Мудрый халдей, даже не осматривая подробно фараона, дал следующий совет:
— Надо найти в Египте человека, молитвы которого доходят до престола всевышнего, и, когда он искренне помолится за фараона, повелитель обретет свое здоровье и будет жить долгие годы.
Услыхав эти слова, фараон посмотрел на группу окружавших его жрецов и сказал:
— Я вижу здесь столько святых мужей, что, если кто-нибудь из них захочет позаботиться обо мне, я буду здоров…
И чуть заметно улыбнулся.
— Все мы только люди, — заметил чудотворец Бероэс, — и души наши не всегда могут вознестись к подножию предвечного.
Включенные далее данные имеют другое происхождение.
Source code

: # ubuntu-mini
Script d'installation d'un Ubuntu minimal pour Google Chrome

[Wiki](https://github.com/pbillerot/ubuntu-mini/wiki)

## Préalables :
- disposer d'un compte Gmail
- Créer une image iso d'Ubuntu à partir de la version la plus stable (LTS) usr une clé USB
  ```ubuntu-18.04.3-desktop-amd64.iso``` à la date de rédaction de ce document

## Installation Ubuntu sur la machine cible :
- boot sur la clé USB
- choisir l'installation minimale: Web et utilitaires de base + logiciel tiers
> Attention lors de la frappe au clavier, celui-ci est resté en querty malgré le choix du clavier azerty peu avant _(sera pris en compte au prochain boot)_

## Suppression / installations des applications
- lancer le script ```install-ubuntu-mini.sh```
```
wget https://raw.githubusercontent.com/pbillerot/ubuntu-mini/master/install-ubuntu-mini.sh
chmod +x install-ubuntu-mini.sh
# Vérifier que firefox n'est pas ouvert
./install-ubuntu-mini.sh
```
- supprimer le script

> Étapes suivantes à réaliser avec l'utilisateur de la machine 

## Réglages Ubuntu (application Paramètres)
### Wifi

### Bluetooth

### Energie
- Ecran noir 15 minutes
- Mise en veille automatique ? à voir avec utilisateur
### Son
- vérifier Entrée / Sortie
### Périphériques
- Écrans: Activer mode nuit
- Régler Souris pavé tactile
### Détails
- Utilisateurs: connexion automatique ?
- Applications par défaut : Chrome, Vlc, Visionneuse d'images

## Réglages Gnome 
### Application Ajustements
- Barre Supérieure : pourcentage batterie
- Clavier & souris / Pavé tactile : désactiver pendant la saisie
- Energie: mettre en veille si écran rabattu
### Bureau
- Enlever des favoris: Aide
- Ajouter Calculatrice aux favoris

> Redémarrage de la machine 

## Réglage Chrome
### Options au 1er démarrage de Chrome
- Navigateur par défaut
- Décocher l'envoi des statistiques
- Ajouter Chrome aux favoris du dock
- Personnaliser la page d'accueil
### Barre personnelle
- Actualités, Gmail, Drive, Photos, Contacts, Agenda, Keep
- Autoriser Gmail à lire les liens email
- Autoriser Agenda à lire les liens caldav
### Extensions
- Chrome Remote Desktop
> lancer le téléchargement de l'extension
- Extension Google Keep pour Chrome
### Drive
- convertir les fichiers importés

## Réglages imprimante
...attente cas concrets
Я дам, однако, твоему святейшеству безошибочный способ найти человека, который молится искренне и молитвы которого достигают цели.
— Так найди его, и да будет он моим другом в последний час моей жизни.
Получив согласие повелителя, халдей потребовал, чтобы ему отвели нежилую комнату с одной дверью. И в тот же день, за час до заката солнца, велел перенести туда фараона.
В назначенный час четверо высших жрецов одели фараона в новую льняную одежду, произнесли над ним чудотворную молитву, которая отгоняла злые силы, и, посадив своего господина в простые носилки из кедрового дерева, внесли его в пустую комнату, где стоял один только маленький стол. Там уже был Бероэс; обратившись лицом к востоку, он молился.
Когда жрецы вышли, халдей запер тяжелую дверь, возложил на плечи пурпурный шарф, а на столик перед фараоном поставил черный блестящий шар. В левую руку он взял острый кинжал из вавилонской стали, в правую жезл, покрытый таинственными знаками, и описал в воздухе круг этим жезлом вокруг себя и фараона. Затем, обращаясь по очереди ко всем четырем сторонам света, стал шептать:
— Аморуль, Танеха, Латистен, Рабур, Адонай… Сжалься надо мной и очисти меня, отец небесный, милостивый и милосердный… Ниспошли на недостойного слугу твоего святое благословение и защити от духов, строптивых и мятежных, дабы я мог в спокойствии обдумать и взвесить твои святые дела!
Он остановился и обратился к фараону:
— Мери-Амон-Рамсес, верховный жрец Амона, видишь ли ты в этом черном шаре искру?
— Я вижу белую искорку, которая кружится, подобно пчеле над цветком.
— Мери-Амон-Рамсес, смотри на эту искру и не отрывай от нее глаз, не смотри ни направо, ни налево, что бы ни появилось по сторонам. — И снова зашептал: — Бараланенсис, Балдахиенсис, — во имя могущественных князей Гению, Лахиадаэ, правителей царства преисподней, вызываю вас, призываю данной мне верховной властью, заклинаю и повелеваю.
При этих словах фараон вздрогнул от отвращения.
— Мери-Амон-Рамсес, что ты видишь? — спросил халдей.
— Из-за шара выглядывает какая-то ужасная голова… Рыжие волосы встали дыбом… Лицо зеленоватого цвета… Зрачки глаз опущены вниз, так что видны одни белки… Рот широко открыт, как будто хочет кричать…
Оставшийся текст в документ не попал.